Bouche, anus. Sphincters. Muscles ronds fermant not’ tube. L’ouverture et la fermeture de la parole. Attaquer net (des dents, des lèvres, de la bouche musclée) et finir net (air coupé). Arrêter net. Mâcher et manger le texte. Le spectateur aveugle doit entendre croquer et déglutir, se demander ce que ça mange, là-bas, sur ce plateau. Qu’est-ce qu’ils mangent ? Ils se mangent ? Mâcher ou avaler. Mastication, succion, déglutition. Des bouts de texte doivent être mordus, attaqués méchamment par les mangeuses (lèvres, dents) ; d’autres morceaux doivent être vite gobés, déglutis, engloutis, aspirés, avalés. Mange, gobe, mange, mâche, poumone sec, mâche, mastique, cannibale ! Aïe, aïe !… Beaucoup du texte doit être lancé d’un souffle, sans reprendre son souffle, en l’usant tout. Tout dépenser. Pas garder ses petites réserves, pas avoir peur de s’essouffler. Semble que c’est comme ça qu’on trouve le rythme, les différentes respirations, en se lançant, en chute libre. Pas tout couper, tout découper en tranches intelligentes, en tranches intelligibles — comme le veut la diction habituelle d’aujourd’hui où le travail consiste à découper son texte en salami, à souligner certains mots, les charger d’intentions (…), le jeu consistant à chercher le mot important, à souligner un membre de phrase, pour bien montrer qu’on est un bon élève intelligent — alors que, alors que, alors que, la parole forme plutôt quelque chose comme un tube d’air, un tuyau à sphincters, une colonne à échappée irrégulière, à spasmes, à vanne, à flots coupés, à fuite, à pression.
Lettre aux acteurs, in Le THÉÂTRE DES paroles, P.O.L., 1984, p. 9.
Il avait renoncé à toute idée d’expression, d’échange, de communication, de maîtrise, d’apprentissage.
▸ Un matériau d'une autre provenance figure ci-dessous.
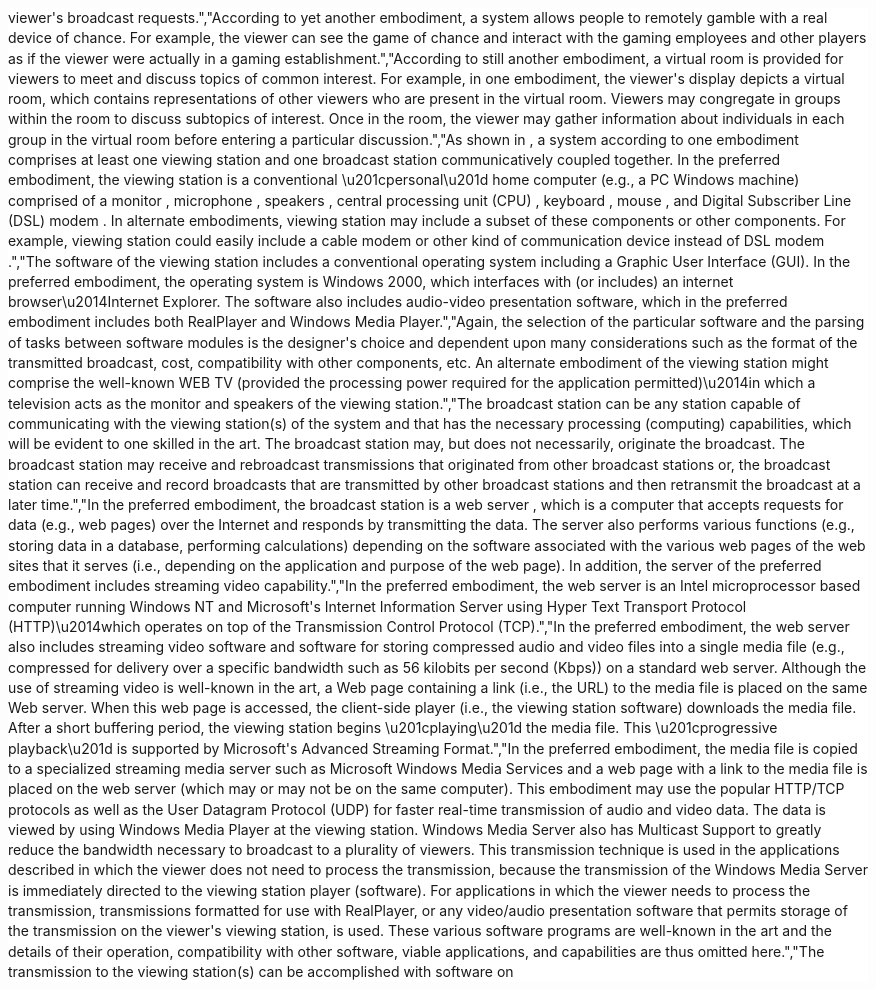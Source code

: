 viewer's broadcast requests.","According to yet another embodiment, a system allows people to remotely gamble with a real device of chance. For example, the viewer can see the game of chance and interact with the gaming employees and other players as if the viewer were actually in a gaming establishment.","According to still another embodiment, a virtual room is provided for viewers to meet and discuss topics of common interest. For example, in one embodiment, the viewer's display depicts a virtual room, which contains representations of other viewers who are present in the virtual room. Viewers may congregate in groups within the room to discuss subtopics of interest. Once in the room, the viewer may gather information about individuals in each group in the virtual room before entering a particular discussion.","As shown in , a system according to one embodiment comprises at least one viewing station  and one broadcast station  communicatively coupled together. In the preferred embodiment, the viewing station  is a conventional \u201cpersonal\u201d home computer (e.g., a PC Windows machine) comprised of a monitor , microphone , speakers , central processing unit (CPU) , keyboard , mouse , and Digital Subscriber Line (DSL) modem . In alternate embodiments, viewing station  may include a subset of these components or other components. For example, viewing station  could easily include a cable modem or other kind of communication device instead of DSL modem .","The software of the viewing station  includes a conventional operating system including a Graphic User Interface (GUI). In the preferred embodiment, the operating system is Windows 2000, which interfaces with (or includes) an internet browser\u2014Internet Explorer. The software also includes audio-video presentation software, which in the preferred embodiment includes both RealPlayer and Windows Media Player.","Again, the selection of the particular software and the parsing of tasks between software modules is the designer's choice and dependent upon many considerations such as the format of the transmitted broadcast, cost, compatibility with other components, etc. An alternate embodiment of the viewing station might comprise the well-known WEB TV (provided the processing power required for the application permitted)\u2014in which a television acts as the monitor and speakers of the viewing station.","The broadcast station  can be any station capable of communicating with the viewing station(s) of the system and that has the necessary processing (computing) capabilities, which will be evident to one skilled in the art. The broadcast station  may, but does not necessarily, originate the broadcast. The broadcast station  may receive and rebroadcast transmissions that originated from other broadcast stations or, the broadcast station  can receive and record broadcasts that are transmitted by other broadcast stations and then retransmit the broadcast at a later time.","In the preferred embodiment, the broadcast station  is a web server , which is a computer that accepts requests for data (e.g., web pages) over the Internet and responds by transmitting the data. The server  also performs various functions (e.g., storing data in a database, performing calculations) depending on the software associated with the various web pages of the web sites that it serves (i.e., depending on the application and purpose of the web page). In addition, the server  of the preferred embodiment includes streaming video capability.","In the preferred embodiment, the web server  is an Intel microprocessor based computer running Windows NT and Microsoft's Internet Information Server using Hyper Text Transport Protocol (HTTP)\u2014which operates on top of the Transmission Control Protocol (TCP).","In the preferred embodiment, the web server  also includes streaming video software and software for storing compressed audio and video files into a single media file (e.g., compressed for delivery over a specific bandwidth such as 56 kilobits per second (Kbps)) on a standard web server. Although the use of streaming video is well-known in the art, a Web page containing a link (i.e., the URL) to the media file is placed on the same Web server. When this web page is accessed, the client-side player (i.e., the viewing station software) downloads the media file. After a short buffering period, the viewing station begins \u201cplaying\u201d the media file. This \u201cprogressive playback\u201d is supported by Microsoft's Advanced Streaming Format.","In the preferred embodiment, the media file is copied to a specialized streaming media server such as Microsoft Windows Media Services and a web page with a link to the media file is placed on the web server  (which may or may not be on the same computer). This embodiment may use the popular HTTP\/TCP protocols as well as the User Datagram Protocol (UDP) for faster real-time transmission of audio and video data. The data is viewed by using Windows Media Player at the viewing station. Windows Media Server also has Multicast Support to greatly reduce the bandwidth necessary to broadcast to a plurality of viewers. This transmission technique is used in the applications described in which the viewer does not need to process the transmission, because the transmission of the Windows Media Server is immediately directed to the viewing station player (software). For applications in which the viewer needs to process the transmission, transmissions formatted for use with RealPlayer, or any video\/audio presentation software that permits storage of the transmission on the viewer's viewing station, is used. These various software programs are well-known in the art and the details of their operation, compatibility with other software, viable applications, and capabilities are thus omitted here.","The transmission to the viewing station(s) can be accomplished with software on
Il aurait voulu désapprendre, ne plus parler la langue qui dicte, qu’on nous a dictée. Il ne cherchait pas à dominer le français, le posséder, mais au contraire à l’empirer, à le mener à sa fin. Il écrivait en français crépusculaire. Il pensait perdre la tête. Il croyait habiter une machine qui descend. Encore pire, toujours plus dessous, toujours plus bas, il voulait mener son esprit, le pousser jusqu’à ce qu’il aille là où rien ne vaut plus. Dans un endroit sans valeur. Il croyait plonger, descendre là où on ne va pas plus loin. Il voulait mener lui-même son esprit à sa fin, empirer toujours. C’est un assassinat. C’est un esprit qui se détruit. C’est quelqu’un qui se tue en parlant. C’est quelque chose qui va disparaître. C’est parce qu’il croit être du temps, parler avec son propre temps, être le temps qui s’écoule en parlant.
Entrée dans le théâtre des oreilles, in Le THÉÂTRE DES PAROLES, P.O.L., 1984, p. 67.
Le langage n’est pas un outil, le langage est toujours notre corps même qui est à retraverser entièrement, et on n’écrit jamais que pour tenter de sortir vivant encore une fois de la prison humaine. La parole est résurrectionnelle. Les mots sont notre tombe, dont nous sortons en parlant. Chaque mot est un drame, parce que chaque mot se tait. Le plus petit d’entre eux contient tout le mystère de parler. Le vrai langage ne dit rien et la parole humaine est tout le contraire d’un échange marchand, d’une petite pantomime de communication où les messages seraient télégraphiés ou vendus. Pas de message dans la parole : la parole est passage. Celui qui parle est sur le seuil.
Chaque mot est un drame, in Le Magazine littéraire, n° 270, octobre 1989.